**Action item**
Search the data below, and report every line in which "book" occurs.
### Supplied records ###
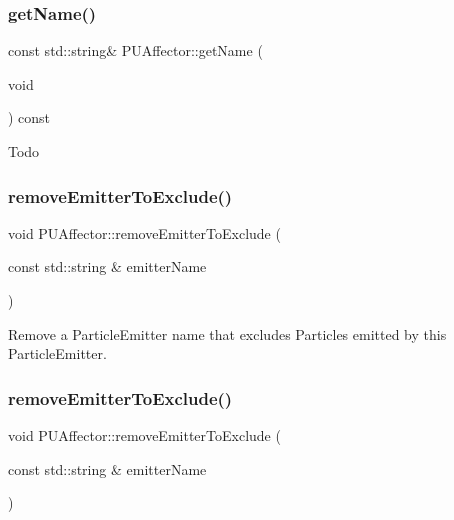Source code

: \subsubsection{\texorpdfstring{get\+Name()}{getName()}\hspace{0.1cm}{\footnotesize\ttfamily [2/2]}}
{\footnotesize\ttfamily const std\+::string\& P\+U\+Affector\+::get\+Name (\begin{DoxyParamCaption}\item[{void}]{ }\end{DoxyParamCaption}) const\hspace{0.3cm}{\ttfamily [inline]}}

Todo \mbox{\label{classPUAffector_a3656722deeec360894ccb7637b597516}} 
\subsubsection{\texorpdfstring{remove\+Emitter\+To\+Exclude()}{removeEmitterToExclude()}\hspace{0.1cm}{\footnotesize\ttfamily [1/2]}}
{\footnotesize\ttfamily void P\+U\+Affector\+::remove\+Emitter\+To\+Exclude (\begin{DoxyParamCaption}\item[{const std\+::string \&}]{emitter\+Name }\end{DoxyParamCaption})}

Remove a Particle\+Emitter name that excludes Particles emitted by this Particle\+Emitter. \mbox{\label{classPUAffector_a3656722deeec360894ccb7637b597516}} 
\subsubsection{\texorpdfstring{remove\+Emitter\+To\+Exclude()}{removeEmitterToExclude()}\hspace{0.1cm}{\footnotesize\ttfamily [2/2]}}
{\footnotesize\ttfamily void P\+U\+Affector\+::remove\+Emitter\+To\+Exclude (\begin{DoxyParamCaption}\item[{const std\+::string \&}]{emitter\+Name }\end{DoxyParamCaption})}

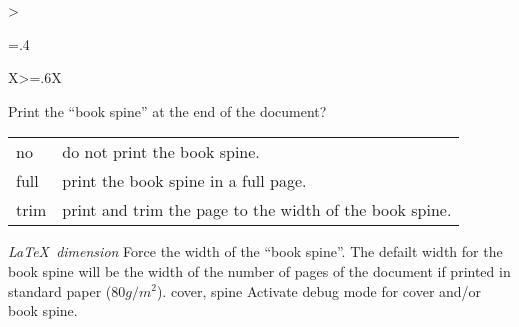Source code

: \begin{xltabular}{\linewidth}{>{\hsize=.4\hsize\raggedright\arraybackslash}X>{\hsize=.6\hsize}X}
    {Print the “book spine” at the end of the document?}%
	{%
	    \begin{tabular}{@{}l@{ $\rightarrow$ }X@{}}
		no 		& do not print the book spine.\\
		full	& print the book spine in a full page.\\
		trim 	& print and trim the page to the width of the book spine.\\
	    \end{tabular}
    }
    \midrule
    {\emph{\LaTeX\ dimension}}%
    {Force the width of the “book spine”.}%
	{%
		 The defailt width for the book spine will be the width of the number of pages of the document if printed in standard paper ($80g/m^2$).
    }
    \midrule
    {cover, spine}%
    {Activate debug mode for cover and/or book spine.}%
	{%
    }
%
%
%
%

\end{xltabular}
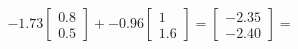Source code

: \documentclass[preview]{standalone}
\begin{document}
\begin{align*}
-1.73 \begin{bmatrix} 0.8 \\ 0.5 \end{bmatrix} + -0.96 \begin{bmatrix} 1 \\ 1.6 \end{bmatrix} = \begin{bmatrix} -2.35 \\ -2.40 \end{bmatrix} =
\end{align*}
\end{document}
###
**Task result**
    {Print the “book spine” at the end of the document?}%
		no 		& do not print the book spine.\\
		full	& print the book spine in a full page.\\
		trim 	& print and trim the page to the width of the book spine.\\
    {Force the width of the “book spine”.}%
		 The defailt width for the book spine will be the width of the number of pages of the document if printed in standard paper ($80g/m^2$).
    {Activate debug mode for cover and/or book spine.}%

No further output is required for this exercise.